— What you have to do —
How many lines of these records hold the string "thực"? Reply with the number alone.

— Material to process —
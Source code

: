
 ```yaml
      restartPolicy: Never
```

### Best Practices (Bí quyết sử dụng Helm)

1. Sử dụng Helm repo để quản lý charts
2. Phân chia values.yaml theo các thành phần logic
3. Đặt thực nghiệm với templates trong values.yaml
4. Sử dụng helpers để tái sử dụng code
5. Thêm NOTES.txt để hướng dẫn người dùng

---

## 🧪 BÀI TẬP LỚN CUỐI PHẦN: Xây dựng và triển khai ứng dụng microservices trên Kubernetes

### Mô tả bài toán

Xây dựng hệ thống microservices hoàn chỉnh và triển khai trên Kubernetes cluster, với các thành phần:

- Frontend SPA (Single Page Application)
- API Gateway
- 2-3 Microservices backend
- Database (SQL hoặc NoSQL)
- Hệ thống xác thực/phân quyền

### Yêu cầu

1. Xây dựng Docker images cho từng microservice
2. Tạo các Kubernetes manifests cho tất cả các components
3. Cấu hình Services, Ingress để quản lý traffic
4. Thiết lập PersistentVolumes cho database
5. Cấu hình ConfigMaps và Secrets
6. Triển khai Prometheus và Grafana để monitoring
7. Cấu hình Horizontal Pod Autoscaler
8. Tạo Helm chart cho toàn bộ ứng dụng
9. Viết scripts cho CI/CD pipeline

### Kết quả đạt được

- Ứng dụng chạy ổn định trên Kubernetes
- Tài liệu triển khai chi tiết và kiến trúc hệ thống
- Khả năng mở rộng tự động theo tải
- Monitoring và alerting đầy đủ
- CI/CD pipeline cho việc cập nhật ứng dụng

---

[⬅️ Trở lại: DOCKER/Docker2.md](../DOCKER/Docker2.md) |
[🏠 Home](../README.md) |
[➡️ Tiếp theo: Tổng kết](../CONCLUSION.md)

— The completed task —
2